Chinese Antarctic researcher

Liu Yan (刘岩) is a Chinese Antarctic researcher best known for her work on iceberg calving. She is an associate professor of geography in the College of Global Change and Earth System Science (GCESS) and Polar Research Institute, Beijing Normal University.

==Early life and education==
Liu received her B.Sc., as an outstanding graduate, in photogrammetry and remote sensing from Wuhan University in 2003, her M.Sc. in cartography and geographical information system from the Institute of Remote Sensing Application, Chinese Academy of Sciences in 2006, and her Ph.D. in global environmental change from Beijing Normal University in 2013. She carried out post-doctoral research work at the GCESS between 2013 and 2015 and took charge of NSFC project: Mass balance and its change of Antarctic ice shelves in 2014.

==Career and impact==
Liu began her Antarctic research in 2009 after working as a technical manager in the field of remote sensing applications for three years. Her research focuses on ice shelves in Antarctica and their responses to climate change. She uses a combination of satellite radar and altimetry and other remote sensed data to understand ice shelf dynamic processes. She is known for high impact research into Antarctic ice shelf mass loss, especially iceberg calving and basal melting. She published the dataset of Antarctic iceberg calving in Chinese National Arctic and Antarctic Data Center.

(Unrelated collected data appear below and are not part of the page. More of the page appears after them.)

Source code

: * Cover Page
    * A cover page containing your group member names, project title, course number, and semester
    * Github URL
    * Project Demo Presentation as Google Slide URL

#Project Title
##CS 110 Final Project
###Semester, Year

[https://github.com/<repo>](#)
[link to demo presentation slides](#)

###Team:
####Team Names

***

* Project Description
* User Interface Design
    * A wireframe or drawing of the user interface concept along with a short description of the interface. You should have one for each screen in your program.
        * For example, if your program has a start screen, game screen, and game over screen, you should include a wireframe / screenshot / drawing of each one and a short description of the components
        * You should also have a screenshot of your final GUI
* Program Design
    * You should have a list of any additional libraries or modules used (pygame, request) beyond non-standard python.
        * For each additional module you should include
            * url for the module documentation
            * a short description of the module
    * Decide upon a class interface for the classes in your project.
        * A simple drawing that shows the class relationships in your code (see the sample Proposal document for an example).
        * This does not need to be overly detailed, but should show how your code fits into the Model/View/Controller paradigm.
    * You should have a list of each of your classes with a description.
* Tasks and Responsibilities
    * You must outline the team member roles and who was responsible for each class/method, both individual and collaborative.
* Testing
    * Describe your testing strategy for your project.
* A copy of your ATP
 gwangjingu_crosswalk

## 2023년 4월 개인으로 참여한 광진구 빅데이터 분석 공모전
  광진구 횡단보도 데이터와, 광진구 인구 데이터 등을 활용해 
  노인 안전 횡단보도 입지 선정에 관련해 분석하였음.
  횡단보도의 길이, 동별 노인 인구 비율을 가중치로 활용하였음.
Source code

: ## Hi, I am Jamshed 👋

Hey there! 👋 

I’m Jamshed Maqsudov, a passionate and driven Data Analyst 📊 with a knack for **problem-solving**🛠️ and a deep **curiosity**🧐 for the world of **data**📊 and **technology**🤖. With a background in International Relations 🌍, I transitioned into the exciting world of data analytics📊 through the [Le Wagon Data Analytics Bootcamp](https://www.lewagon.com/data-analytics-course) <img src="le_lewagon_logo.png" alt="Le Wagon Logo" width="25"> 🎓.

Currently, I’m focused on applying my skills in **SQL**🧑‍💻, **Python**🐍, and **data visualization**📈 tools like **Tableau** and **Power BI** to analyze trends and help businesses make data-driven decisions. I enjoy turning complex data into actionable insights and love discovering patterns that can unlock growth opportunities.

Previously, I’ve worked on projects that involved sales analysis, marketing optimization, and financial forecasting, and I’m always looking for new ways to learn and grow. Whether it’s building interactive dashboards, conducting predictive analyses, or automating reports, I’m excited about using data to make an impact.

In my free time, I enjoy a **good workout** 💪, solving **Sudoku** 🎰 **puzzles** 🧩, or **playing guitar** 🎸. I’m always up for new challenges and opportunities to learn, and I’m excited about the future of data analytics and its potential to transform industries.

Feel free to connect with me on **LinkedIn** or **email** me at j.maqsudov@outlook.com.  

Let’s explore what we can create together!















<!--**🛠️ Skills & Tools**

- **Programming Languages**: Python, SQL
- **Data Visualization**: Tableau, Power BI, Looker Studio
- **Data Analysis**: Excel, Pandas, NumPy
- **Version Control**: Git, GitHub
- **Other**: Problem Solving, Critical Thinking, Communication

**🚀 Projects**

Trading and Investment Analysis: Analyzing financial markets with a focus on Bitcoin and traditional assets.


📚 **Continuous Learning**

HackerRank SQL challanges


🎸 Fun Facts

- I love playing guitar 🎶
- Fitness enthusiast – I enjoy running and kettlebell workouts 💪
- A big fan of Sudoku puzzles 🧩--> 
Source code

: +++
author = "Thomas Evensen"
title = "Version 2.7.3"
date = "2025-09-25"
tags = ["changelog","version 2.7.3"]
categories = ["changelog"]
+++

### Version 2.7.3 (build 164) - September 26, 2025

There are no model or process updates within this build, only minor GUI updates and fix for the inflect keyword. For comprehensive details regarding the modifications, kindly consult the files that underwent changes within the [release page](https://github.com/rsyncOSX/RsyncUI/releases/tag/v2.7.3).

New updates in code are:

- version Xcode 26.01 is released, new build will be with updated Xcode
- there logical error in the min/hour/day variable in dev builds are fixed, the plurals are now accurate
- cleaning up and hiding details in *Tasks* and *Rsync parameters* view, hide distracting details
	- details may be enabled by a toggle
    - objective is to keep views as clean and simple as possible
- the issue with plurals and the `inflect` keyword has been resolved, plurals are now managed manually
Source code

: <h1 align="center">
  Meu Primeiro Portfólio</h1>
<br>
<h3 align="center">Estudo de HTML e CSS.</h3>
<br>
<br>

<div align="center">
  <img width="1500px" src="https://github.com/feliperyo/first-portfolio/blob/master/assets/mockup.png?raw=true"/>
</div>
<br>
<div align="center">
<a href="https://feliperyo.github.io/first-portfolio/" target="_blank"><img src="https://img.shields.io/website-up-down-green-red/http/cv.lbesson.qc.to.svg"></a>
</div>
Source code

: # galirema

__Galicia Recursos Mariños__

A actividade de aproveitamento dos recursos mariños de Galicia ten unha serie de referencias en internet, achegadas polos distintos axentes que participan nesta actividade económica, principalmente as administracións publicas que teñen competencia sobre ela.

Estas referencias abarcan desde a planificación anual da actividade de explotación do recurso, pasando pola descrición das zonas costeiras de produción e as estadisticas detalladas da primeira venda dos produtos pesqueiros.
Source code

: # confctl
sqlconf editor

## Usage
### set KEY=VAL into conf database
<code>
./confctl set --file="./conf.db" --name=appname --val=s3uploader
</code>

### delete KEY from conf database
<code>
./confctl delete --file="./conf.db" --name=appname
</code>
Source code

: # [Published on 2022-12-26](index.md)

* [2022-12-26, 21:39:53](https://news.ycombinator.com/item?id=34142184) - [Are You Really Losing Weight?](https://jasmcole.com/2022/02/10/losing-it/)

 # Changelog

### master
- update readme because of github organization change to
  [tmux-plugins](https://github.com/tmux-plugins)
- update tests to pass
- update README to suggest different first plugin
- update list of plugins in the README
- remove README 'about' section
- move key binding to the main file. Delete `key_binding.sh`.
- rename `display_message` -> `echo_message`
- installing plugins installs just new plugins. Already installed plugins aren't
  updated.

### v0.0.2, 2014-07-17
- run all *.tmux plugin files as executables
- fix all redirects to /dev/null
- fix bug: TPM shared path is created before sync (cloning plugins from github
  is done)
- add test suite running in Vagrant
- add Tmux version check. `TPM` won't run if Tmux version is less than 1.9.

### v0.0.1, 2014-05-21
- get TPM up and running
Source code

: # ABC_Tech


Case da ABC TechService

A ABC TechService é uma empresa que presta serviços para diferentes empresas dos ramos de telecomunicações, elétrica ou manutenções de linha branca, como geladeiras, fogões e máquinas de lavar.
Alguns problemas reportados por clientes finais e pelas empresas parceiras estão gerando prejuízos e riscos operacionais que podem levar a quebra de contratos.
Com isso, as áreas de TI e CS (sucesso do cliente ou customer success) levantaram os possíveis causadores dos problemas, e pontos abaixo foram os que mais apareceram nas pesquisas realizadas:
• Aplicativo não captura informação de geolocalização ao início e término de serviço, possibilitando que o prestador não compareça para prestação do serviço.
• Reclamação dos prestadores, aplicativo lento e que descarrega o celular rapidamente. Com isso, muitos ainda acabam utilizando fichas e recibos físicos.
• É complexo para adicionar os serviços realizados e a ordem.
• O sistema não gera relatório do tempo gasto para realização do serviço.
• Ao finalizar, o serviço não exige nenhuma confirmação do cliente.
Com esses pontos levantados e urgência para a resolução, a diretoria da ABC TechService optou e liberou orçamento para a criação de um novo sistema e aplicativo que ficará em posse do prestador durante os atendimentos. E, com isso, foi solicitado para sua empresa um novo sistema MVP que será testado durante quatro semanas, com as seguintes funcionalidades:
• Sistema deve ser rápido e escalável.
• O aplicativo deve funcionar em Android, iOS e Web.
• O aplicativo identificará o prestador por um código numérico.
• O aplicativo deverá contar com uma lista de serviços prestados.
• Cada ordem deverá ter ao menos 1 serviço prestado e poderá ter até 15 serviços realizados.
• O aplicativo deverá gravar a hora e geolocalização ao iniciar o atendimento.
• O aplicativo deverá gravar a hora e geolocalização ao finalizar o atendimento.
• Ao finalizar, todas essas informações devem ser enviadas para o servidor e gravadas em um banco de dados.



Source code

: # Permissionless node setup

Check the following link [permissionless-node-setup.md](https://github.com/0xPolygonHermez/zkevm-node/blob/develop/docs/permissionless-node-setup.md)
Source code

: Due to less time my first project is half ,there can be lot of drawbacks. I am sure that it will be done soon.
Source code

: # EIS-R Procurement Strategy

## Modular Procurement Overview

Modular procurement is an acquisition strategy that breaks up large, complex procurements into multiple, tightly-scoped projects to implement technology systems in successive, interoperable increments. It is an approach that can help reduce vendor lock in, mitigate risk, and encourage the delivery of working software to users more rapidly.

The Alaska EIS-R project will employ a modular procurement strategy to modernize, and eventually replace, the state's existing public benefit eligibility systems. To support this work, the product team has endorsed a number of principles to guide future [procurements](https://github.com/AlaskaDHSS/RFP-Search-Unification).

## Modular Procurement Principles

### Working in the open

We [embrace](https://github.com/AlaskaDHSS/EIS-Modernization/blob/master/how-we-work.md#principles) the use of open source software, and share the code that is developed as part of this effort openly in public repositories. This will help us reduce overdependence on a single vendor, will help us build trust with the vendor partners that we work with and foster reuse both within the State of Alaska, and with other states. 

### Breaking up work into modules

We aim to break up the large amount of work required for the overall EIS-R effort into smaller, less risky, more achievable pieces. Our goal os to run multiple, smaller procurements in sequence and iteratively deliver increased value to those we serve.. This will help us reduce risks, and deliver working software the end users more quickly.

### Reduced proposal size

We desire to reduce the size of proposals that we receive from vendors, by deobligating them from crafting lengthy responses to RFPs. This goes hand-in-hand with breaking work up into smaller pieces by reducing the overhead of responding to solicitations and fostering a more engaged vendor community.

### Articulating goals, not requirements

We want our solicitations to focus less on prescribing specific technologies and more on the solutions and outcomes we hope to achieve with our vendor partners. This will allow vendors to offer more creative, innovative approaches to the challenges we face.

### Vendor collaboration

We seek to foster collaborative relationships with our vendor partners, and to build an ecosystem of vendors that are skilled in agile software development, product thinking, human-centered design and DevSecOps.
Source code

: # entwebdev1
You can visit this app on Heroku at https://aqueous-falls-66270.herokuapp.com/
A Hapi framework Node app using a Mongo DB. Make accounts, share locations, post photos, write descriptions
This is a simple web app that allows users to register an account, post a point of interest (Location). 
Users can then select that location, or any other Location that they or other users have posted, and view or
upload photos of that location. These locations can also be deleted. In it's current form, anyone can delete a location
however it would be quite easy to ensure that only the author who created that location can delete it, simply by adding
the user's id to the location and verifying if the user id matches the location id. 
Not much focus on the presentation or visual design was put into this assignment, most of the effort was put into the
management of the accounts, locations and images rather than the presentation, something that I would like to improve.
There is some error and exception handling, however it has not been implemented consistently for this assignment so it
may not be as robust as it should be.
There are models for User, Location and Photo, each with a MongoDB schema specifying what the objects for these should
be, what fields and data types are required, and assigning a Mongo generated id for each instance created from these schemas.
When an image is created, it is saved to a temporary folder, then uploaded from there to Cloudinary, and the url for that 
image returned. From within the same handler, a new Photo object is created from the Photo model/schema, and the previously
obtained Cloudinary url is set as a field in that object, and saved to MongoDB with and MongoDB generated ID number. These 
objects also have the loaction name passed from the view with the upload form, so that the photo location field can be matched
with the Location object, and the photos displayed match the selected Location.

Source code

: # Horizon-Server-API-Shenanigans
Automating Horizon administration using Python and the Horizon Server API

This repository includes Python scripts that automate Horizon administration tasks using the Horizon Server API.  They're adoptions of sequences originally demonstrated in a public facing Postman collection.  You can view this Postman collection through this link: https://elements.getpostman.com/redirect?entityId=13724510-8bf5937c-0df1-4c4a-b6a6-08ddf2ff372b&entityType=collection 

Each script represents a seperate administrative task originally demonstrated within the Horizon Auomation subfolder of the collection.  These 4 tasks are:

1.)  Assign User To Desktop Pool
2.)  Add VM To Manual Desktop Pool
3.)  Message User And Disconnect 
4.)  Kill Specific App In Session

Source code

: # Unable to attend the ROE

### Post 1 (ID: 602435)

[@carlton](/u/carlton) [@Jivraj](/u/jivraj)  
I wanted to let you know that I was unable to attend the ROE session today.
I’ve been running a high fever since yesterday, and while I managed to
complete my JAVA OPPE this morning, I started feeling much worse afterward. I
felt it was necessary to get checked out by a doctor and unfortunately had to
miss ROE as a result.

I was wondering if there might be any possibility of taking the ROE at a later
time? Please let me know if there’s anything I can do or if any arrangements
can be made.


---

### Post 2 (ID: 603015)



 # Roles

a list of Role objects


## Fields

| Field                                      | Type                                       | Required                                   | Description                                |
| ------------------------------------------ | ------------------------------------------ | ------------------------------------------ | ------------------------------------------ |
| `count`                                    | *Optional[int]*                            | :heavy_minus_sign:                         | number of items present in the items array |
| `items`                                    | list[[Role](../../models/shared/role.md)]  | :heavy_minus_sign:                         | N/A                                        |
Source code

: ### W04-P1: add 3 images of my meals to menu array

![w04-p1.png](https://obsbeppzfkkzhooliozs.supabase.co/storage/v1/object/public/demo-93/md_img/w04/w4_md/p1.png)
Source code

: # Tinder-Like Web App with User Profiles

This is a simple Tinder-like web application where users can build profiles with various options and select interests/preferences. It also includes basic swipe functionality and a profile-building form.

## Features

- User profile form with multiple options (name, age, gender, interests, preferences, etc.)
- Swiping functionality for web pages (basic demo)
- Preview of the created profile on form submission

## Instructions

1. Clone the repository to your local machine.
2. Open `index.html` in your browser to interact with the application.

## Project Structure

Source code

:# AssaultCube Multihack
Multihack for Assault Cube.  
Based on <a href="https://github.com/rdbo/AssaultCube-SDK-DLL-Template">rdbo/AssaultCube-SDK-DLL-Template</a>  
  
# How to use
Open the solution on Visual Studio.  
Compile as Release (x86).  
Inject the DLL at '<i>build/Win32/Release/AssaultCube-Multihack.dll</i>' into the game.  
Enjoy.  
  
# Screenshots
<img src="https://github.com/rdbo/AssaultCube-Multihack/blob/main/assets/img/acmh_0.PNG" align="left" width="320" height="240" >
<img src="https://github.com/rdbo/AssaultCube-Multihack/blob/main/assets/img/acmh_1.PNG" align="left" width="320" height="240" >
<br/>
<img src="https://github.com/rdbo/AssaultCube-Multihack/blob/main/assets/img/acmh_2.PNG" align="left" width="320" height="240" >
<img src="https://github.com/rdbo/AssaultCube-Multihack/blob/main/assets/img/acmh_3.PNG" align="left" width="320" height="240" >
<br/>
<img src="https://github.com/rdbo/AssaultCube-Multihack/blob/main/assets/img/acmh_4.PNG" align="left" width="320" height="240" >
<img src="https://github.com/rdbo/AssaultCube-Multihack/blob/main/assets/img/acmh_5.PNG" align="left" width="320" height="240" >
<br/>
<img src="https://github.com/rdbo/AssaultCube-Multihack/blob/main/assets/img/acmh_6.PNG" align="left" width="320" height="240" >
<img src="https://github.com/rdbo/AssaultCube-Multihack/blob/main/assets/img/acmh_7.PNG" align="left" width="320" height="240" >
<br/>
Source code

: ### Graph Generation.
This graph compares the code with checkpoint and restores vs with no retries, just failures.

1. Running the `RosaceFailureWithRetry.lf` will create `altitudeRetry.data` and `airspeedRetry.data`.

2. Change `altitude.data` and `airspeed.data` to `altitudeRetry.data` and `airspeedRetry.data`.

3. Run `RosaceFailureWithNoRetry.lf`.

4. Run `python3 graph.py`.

Liu is one of core members of Xiao Cheng's polar remote sensing research group at Beijing Normal University. This group has used remote sensed data to contribution extensively to Antarctic land cover mapping and to provide the monitoring and supporting for navigation of icebreaker in the Chinese Antarctic expeditions since 2011. They provided the efficient data for XUELONG icebreaker successfully getting out of the trouble after Antarctica rescue in January 2014.

Liu's work on iceberg calving and ice shelf retreat in Antarctica used satellite images to measure all icebergs larger than 1 km^{2} calving from the entire Antarctic coastline, and the state of health of all the ice shelves. Some large ice shelves are growing while many smaller ice shelves are shrinking. They found high rates of iceberg calving from Antarctic ice shelves that are undergoing basal melt-induced thinning, which suggests the fate of ice shelves may be more sensitive to ocean forcing than was previously thought.